Task statement
In how many lines of these records does the word "Description" appear? Give the number by itself.

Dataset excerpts
┄┄┄┄┄┄┄┄┄┄┄┄┄┄┄┄┄┄┄┄
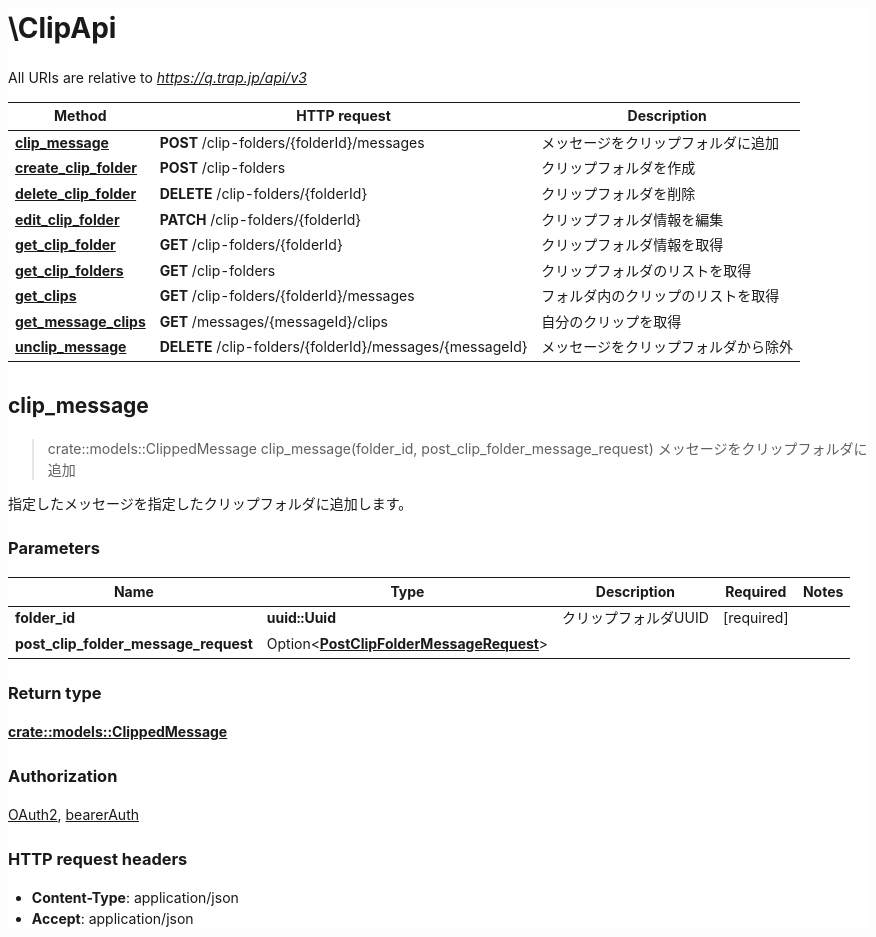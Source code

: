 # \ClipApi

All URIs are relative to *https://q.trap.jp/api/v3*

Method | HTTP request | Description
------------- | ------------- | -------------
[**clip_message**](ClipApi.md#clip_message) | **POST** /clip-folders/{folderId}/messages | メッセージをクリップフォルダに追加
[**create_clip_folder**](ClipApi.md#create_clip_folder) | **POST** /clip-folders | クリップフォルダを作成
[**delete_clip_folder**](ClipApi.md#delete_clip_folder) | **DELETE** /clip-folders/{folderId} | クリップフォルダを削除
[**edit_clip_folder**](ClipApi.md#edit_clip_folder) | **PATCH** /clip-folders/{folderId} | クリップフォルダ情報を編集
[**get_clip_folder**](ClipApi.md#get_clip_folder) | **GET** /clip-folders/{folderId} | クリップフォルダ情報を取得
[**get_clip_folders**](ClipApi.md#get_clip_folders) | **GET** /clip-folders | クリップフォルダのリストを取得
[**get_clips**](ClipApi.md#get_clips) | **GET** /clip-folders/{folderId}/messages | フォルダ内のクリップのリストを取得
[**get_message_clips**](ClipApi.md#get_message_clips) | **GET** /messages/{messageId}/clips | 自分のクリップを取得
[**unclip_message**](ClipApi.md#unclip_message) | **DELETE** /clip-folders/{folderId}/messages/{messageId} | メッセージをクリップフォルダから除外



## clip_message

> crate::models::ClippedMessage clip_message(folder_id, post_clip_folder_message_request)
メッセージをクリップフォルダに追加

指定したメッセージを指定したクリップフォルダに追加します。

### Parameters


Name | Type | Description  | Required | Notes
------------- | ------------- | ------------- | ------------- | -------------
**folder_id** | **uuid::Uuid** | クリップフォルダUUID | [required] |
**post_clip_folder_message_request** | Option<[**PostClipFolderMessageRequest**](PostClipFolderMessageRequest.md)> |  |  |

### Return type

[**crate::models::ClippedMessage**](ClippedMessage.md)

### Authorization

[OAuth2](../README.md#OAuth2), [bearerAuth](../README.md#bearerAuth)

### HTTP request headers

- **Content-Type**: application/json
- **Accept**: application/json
┄┄┄┄┄┄┄┄┄┄┄┄┄┄┄┄┄┄┄┄
Final answer
2